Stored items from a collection
-=-=-=-=-
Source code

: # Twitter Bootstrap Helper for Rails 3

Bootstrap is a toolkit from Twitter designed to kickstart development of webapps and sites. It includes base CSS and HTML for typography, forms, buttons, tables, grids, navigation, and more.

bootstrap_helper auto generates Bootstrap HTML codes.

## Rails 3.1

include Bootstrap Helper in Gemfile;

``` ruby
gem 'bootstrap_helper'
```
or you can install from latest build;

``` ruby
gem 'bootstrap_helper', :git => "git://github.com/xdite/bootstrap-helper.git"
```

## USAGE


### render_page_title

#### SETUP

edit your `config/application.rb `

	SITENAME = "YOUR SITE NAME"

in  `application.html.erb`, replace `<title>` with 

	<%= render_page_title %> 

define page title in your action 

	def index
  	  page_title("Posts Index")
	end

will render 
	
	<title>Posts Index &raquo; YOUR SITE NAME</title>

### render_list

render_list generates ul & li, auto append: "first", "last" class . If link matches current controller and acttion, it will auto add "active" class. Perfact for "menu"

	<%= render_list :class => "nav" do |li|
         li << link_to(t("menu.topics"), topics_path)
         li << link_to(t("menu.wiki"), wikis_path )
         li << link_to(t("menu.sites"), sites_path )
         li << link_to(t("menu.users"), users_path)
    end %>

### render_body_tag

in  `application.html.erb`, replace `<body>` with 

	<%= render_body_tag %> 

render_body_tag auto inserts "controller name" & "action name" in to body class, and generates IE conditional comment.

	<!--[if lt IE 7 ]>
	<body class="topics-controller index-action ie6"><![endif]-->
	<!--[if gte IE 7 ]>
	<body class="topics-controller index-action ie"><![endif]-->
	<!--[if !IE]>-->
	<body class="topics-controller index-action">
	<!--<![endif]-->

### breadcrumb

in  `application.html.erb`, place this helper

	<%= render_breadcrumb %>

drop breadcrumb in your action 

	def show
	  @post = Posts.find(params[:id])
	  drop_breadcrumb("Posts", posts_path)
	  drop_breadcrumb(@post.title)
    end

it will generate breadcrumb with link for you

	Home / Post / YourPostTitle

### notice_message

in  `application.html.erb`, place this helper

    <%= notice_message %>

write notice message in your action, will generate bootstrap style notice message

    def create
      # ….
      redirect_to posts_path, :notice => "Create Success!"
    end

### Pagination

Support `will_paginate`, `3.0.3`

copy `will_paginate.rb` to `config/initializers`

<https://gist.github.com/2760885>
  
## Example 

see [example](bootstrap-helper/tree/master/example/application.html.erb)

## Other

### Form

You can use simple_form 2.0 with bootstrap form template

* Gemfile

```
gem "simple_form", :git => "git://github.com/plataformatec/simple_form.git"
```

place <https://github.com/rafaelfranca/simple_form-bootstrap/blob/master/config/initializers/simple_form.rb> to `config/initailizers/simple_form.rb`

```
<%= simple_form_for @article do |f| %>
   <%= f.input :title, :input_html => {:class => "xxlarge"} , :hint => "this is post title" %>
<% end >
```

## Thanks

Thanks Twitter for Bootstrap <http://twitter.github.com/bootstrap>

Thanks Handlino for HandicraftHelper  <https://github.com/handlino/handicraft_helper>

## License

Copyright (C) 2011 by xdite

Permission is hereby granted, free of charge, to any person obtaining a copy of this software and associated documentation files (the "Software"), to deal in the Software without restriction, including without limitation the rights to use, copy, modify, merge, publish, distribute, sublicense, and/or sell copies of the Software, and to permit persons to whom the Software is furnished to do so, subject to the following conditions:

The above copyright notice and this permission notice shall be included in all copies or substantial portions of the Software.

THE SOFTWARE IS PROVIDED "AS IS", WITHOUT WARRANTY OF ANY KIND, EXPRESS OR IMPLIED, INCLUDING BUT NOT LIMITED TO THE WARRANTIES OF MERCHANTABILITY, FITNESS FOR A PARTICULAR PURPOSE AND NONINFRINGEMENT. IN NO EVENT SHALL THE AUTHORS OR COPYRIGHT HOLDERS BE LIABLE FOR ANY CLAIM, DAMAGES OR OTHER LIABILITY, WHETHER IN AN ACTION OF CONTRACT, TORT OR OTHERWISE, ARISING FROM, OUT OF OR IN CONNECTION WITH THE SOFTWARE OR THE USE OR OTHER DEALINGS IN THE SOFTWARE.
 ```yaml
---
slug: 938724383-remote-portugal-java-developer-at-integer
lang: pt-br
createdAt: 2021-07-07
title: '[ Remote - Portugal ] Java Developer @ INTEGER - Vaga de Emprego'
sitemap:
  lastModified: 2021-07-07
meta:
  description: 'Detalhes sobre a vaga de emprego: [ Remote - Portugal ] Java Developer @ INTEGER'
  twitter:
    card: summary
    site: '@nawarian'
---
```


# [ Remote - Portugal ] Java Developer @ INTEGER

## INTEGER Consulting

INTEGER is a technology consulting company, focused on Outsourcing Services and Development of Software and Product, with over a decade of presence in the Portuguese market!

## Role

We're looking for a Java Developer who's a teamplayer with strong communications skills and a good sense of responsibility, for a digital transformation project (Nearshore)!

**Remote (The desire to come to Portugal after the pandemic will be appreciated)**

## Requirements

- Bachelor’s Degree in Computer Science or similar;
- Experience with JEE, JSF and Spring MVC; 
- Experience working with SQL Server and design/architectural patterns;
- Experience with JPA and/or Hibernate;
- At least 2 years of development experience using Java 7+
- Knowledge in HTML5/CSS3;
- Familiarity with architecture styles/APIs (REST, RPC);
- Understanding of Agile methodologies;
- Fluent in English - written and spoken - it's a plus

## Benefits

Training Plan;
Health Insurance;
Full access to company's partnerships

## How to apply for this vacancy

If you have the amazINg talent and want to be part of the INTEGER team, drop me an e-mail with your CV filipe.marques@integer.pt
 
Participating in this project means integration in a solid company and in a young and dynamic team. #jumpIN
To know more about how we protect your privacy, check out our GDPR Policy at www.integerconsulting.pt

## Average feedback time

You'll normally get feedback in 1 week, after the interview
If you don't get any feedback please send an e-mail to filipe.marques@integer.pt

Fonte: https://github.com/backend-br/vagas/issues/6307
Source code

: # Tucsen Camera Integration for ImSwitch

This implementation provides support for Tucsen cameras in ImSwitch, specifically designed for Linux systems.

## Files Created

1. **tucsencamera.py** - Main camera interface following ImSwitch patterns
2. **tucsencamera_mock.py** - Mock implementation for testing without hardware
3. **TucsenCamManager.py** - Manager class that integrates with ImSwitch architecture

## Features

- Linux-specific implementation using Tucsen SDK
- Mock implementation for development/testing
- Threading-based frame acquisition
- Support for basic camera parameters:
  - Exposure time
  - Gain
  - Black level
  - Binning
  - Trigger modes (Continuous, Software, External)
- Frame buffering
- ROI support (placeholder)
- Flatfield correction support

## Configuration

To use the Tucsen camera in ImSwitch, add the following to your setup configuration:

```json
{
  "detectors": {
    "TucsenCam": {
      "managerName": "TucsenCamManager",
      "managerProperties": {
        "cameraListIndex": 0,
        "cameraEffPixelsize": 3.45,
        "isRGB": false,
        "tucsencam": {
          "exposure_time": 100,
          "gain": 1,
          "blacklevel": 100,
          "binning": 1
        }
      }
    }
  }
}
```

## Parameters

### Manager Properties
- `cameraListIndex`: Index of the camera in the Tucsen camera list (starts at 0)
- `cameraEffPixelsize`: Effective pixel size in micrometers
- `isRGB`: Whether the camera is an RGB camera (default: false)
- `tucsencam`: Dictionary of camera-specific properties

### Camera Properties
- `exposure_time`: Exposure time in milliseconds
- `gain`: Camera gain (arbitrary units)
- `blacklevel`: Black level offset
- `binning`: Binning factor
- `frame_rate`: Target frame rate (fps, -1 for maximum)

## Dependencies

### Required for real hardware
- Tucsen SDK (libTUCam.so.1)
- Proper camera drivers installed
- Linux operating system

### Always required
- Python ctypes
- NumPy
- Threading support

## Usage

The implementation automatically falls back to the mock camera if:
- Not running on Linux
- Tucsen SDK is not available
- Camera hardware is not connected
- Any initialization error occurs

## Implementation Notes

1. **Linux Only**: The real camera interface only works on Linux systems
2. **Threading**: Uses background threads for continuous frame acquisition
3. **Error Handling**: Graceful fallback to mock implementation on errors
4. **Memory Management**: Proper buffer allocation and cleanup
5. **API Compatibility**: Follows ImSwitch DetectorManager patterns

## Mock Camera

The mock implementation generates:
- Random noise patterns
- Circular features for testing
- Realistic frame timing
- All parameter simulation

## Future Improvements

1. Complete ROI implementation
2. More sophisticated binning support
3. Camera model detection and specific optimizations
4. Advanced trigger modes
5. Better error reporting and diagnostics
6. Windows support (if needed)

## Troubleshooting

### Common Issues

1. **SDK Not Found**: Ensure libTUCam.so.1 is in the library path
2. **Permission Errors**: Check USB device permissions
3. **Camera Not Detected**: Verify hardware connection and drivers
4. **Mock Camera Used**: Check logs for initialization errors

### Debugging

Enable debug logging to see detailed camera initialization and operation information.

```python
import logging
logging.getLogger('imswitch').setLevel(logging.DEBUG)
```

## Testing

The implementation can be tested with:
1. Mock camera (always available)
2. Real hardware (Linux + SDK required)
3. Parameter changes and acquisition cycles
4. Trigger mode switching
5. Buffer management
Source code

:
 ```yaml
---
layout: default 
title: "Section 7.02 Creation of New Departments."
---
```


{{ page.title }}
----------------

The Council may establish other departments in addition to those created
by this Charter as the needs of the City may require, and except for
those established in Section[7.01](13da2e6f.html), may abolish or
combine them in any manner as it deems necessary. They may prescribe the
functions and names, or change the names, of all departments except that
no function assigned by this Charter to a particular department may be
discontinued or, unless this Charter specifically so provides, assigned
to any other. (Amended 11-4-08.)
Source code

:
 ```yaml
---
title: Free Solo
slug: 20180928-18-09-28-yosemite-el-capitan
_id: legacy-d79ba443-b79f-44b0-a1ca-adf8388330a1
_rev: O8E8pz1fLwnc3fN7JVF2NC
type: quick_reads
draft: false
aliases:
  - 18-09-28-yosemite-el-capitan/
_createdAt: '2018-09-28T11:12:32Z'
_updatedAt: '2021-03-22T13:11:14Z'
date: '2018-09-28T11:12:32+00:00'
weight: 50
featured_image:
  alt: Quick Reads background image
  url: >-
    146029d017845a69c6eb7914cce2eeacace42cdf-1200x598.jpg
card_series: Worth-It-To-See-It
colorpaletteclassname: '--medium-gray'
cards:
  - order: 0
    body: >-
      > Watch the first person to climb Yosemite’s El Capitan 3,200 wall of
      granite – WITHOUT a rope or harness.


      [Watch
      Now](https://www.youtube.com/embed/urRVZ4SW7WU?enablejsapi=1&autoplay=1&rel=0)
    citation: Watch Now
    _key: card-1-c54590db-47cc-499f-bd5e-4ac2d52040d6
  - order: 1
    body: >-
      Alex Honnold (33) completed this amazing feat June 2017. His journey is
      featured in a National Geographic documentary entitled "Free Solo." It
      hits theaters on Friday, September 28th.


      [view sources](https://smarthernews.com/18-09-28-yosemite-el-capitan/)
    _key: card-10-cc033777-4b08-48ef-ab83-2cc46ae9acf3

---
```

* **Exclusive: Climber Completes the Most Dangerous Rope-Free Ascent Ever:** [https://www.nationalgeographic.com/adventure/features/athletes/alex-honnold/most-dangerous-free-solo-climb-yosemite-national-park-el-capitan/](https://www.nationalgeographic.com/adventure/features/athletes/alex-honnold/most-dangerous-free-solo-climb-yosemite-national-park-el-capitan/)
-=-=-=-=-
» **About this task**
Give only a number, namely how many lines in the entries above hold the word "sites".

» **Answer to the exercise**
2